Situation not as bad as it is made to sound
The chairman of the Missing Persons Commission, retired justice Javed Iqbal, said on Tuesday that the issue of missing persons “has always been politicised” and that the situation is “not as bad as it is made to sound”.
While briefing the Senate Standing Committee on Human Rights, Iqbal briefed lawmakers that from at least 5,000 complaints received by commission, it has dealt with around 3,800.
Saying that the matter of missing persons has “always been politicised”, Justice Iqbal said that Mama Qadeer had claimed that 40,000 people are missing, “and yet, to this day, we do not have any details regarding those cases.”
The retired judge also claimed that no government in the past 15 years made an effort for the recovery of missing persons.
“In Balochistan, there are merely 131 cases regarding missing persons being heard,” Justice Iqbal said, adding that, in a number of instances, the commission had found that people are picked up by rival tribes due to personal enmity.
He also mentioned that after an inquiry was made, at least eight people who were said to be missing from Balochistan were found to be “happily running their businesses in Parachinar.”
He added: “When Bramdagh Bughti, Herbyar Marri and Khairbux Marri left the country, they took hundreds of men with them. To date we haven’t even been able to find out how many of our people are jailed in neighbouring countries.”
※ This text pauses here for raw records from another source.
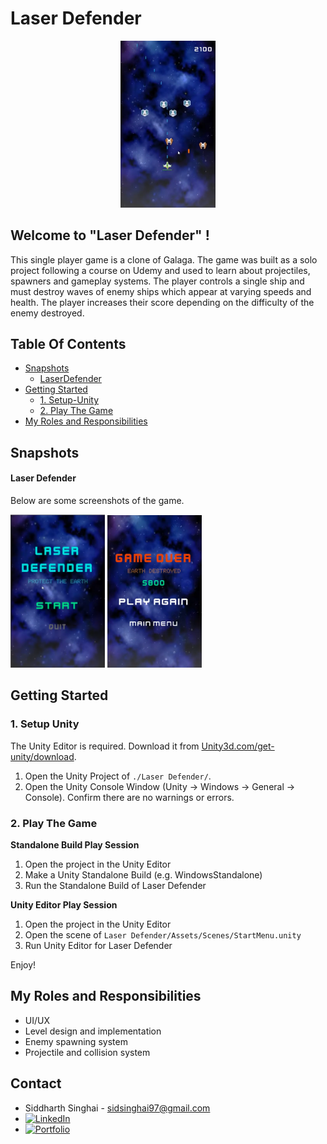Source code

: Laser Defender
===========
<div align="center">
    <img width="30%" src="Gameplay.png">
</div>

## Welcome to "Laser Defender" !

This single player game is a clone of Galaga. The game was built as a solo project following a course on Udemy and used to learn about projectiles, spawners and gameplay systems. The player controls a single ship and must destroy waves of enemy ships which appear at varying speeds and health. The player increases their score depending on the difficulty of the enemy destroyed.

## Table Of Contents

- [Snapshots](#Snapshots)
    + [LaserDefender](#Laser-Defender)
- [Getting Started](#getting-started)
    + [1. Setup-Unity](#1-Setup-Unity)
    + [2. Play The Game](#2-play-The-Game)
- [My Roles and Responsibilities](#my-roles-and-responsibilities)

## Snapshots

#### Laser Defender

Below are some screenshots of the game.

<img width="30%" src="StartScreen.png">
<img width="30%" src="GameOver.png">

## Getting Started

### 1. Setup Unity

The Unity Editor is required. Download it from <a href="https://unity3d.com/get-unity/download">Unity3d.com/get-unity/download</a>.

1. Open the Unity Project of `./Laser Defender/`.
2. Open the Unity Console Window (Unity → Windows → General → Console). Confirm there are no warnings or errors.

### 2. Play The Game

**Standalone Build Play Session**
1. Open the project in the Unity Editor
2. Make a Unity Standalone Build (e.g. WindowsStandalone)
3. Run the Standalone Build of Laser Defender

**Unity Editor Play Session**
1. Open the project in the Unity Editor
2. Open the scene of `Laser Defender/Assets/Scenes/StartMenu.unity`
3. Run Unity Editor for Laser Defender

Enjoy!

## My Roles and Responsibilities

- UI/UX
- Level design and implementation
- Enemy spawning system
- Projectile and collision system

## Contact

* Siddharth Singhai - sidsinghai97@gmail.com
* [![LinkedIn][linkedin-shield]][linkedin-url]
* [![Portfolio][portfolioIcon-url]][portfolio-url]

[linkedin-shield]: https://img.shields.io/badge/-LinkedIn-black.svg?style=for-the-badge&logo=linkedin&colorB=555
[linkedin-url]: https://www.linkedin.com/in/siddharthsinghai97/
[portfolioIcon-url]: https://img.shields.io/badge/-Portfolio-brightgreen
[portfolio-url]: https://sidsinghai97.wixsite.com/portfolio
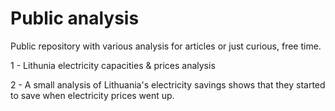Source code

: # Public analysis
Public repository with various analysis for articles or just curious, free time.

1 - Lithunia electricity capacities & prices analysis

2 - A small analysis of Lithuania's electricity savings shows that they started to save when electricity prices went up.
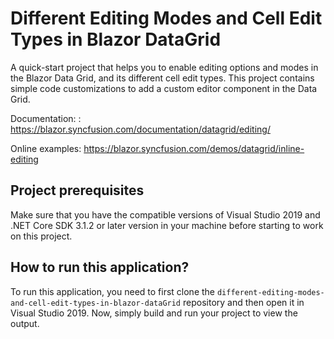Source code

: # Different Editing Modes and Cell Edit Types in Blazor DataGrid

A quick-start project that helps you to enable editing options and modes in the Blazor Data Grid, and its different cell edit types. This project contains simple code customizations to add a custom editor component in the Data Grid.

Documentation: : https://blazor.syncfusion.com/documentation/datagrid/editing/

Online examples: https://blazor.syncfusion.com/demos/datagrid/inline-editing
 
## Project prerequisites

Make sure that you have the compatible versions of Visual Studio 2019 and .NET Core SDK 3.1.2 or later version in your machine before starting to work on this project.

## How to run this application?

To run this application, you need to first clone the `different-editing-modes-and-cell-edit-types-in-blazor-dataGrid` repository and then open it in Visual Studio 2019. Now, simply build and run your project to view the output.
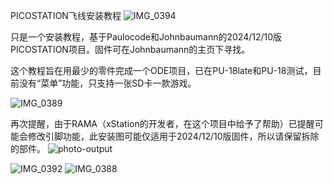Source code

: PICOSTATION飞线安装教程
![IMG_0394](https://github.com/user-attachments/assets/640604df-1547-4295-82c4-81cbd31b93b2)

只是一个安装教程，基于Paulocode和Johnbaumann的2024/12/10版PICOSTATION项目。固件可在Johnbaumann的主页下寻找。

这个教程旨在用最少的零件完成一个ODE项目，已在PU-18late和PU-18测试，目前没有“菜单”功能，只支持一张SD卡一款游戏。

![IMG_0389](https://github.com/user-attachments/assets/7e828d00-0372-49da-ba23-1cc0922d9771)

再次提醒，由于RAMA（xStation的开发者，在这个项目中给予了帮助）已提醒可能会修改引脚功能，此安装图可能仅适用于2024/12/10版固件，所以请保留拆除的部件。
![photo-output](https://github.com/user-attachments/assets/965a1f4f-fd90-405b-9af4-58009d846b40)



![IMG_0392](https://github.com/user-attachments/assets/9ba4f70e-9047-4cd7-ae24-8aaa4d171b5f)
![IMG_0388](https://github.com/user-attachments/assets/246c7d61-e84d-4dc2-bb6c-271d755cf90f)




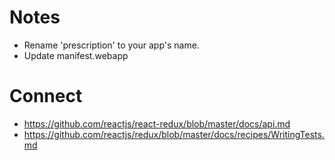 # Notes

* Rename 'prescription' to your app's name.
* Update manifest.webapp


# Connect

* https://github.com/reactjs/react-redux/blob/master/docs/api.md
* https://github.com/reactjs/redux/blob/master/docs/recipes/WritingTests.md

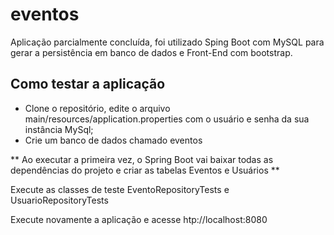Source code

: # eventos
Aplicação parcialmente concluída, foi utilizado Sping Boot com MySQL para gerar a persistência em banco de dados e Front-End com bootstrap.

## Como testar a aplicação
- Clone o repositório, edite o arquivo main/resources/application.properties com o usuário e senha da sua instância MySql;
- Crie um banco de dados chamado eventos

** Ao executar a primeira vez, o Spring Boot vai baixar todas as dependências do projeto e criar as tabelas Eventos e Usuários **

Execute as classes de teste EventoRepositoryTests e UsuarioRepositoryTests

Execute novamente a aplicação e acesse htp://localhost:8080
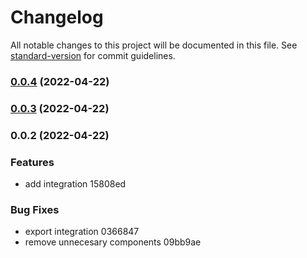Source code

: # Changelog

All notable changes to this project will be documented in this file. See [standard-version](https://github.com/conventional-changelog/standard-version) for commit guidelines.

### [0.0.4](///compare/v0.0.3...v0.0.4) (2022-04-22)

### [0.0.3](///compare/v0.0.2...v0.0.3) (2022-04-22)

### 0.0.2 (2022-04-22)


### Features

* add integration 15808ed


### Bug Fixes

* export integration 0366847
* remove unnecesary components 09bb9ae
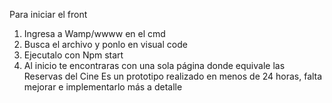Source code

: Para iniciar el front

1. Ingresa a Wamp/wwww en el cmd
2. Busca el archivo y ponlo en visual code
3. Ejecutalo con Npm start
4. Al inicio te encontraras con una sola página donde equivale las Reservas del Cine
   Es un prototipo realizado en menos de 24 horas, falta mejorar e implementarlo más a detalle
   
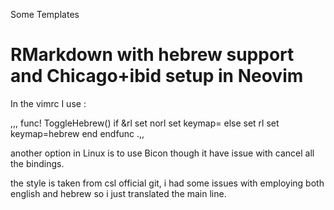 Some Templates

# RMarkdown with hebrew support and Chicago+ibid setup in Neovim

In the vimrc I use :

,,,
func! ToggleHebrew()
	if &rl
		set norl
       		set keymap=
	else
		set rl
		set keymap=hebrew
	end
endfunc
.,,


another option in Linux is to use Bicon though it have issue with cancel all the bindings.

the style is taken from csl official git, i had some issues with employing both english and hebrew so i just translated the main line.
Justice Iqbal claimed that there are also a number of people from Balochistan and Khyber Pakhtunkhawa who are jailed in Paktia and Nangarhar in Afghanistan.
“When a country has the beggar’s bowl in one hand, its neighbours tend to interfere in internal matters. We can’t even ask them how many of our people are jailed there. When we asked, we found out that even the Afghan government has no control over these prisons.”
Moving on to Sindh, the head of the commission said that out of 1,357 cases received from the province, the commission had taken care of 1,174 and 183 remain open.
“A majority of the cases in Sindh involve workers of the Muttahida Qaumi Movement (MQM),” Justice Iqbal told lawmakers, informing them that Justice Ghous Muhammad was overseeing cases pertaining to Sindh.
Criticising the parliament’s lack of initiative in the matter, Justice Iqbal said: “The job of parliamentarians is not to tie black bands around their arms; it is to bring legislation to safeguard the rights of citizens. They have still not made any laws [to facilitate recovery of missing persons].”
Upon this, Senator Usman Kakar took a line from Iqbal’s defence and retorted saying that the relevant information regarding the matter never reached the members of the assembly.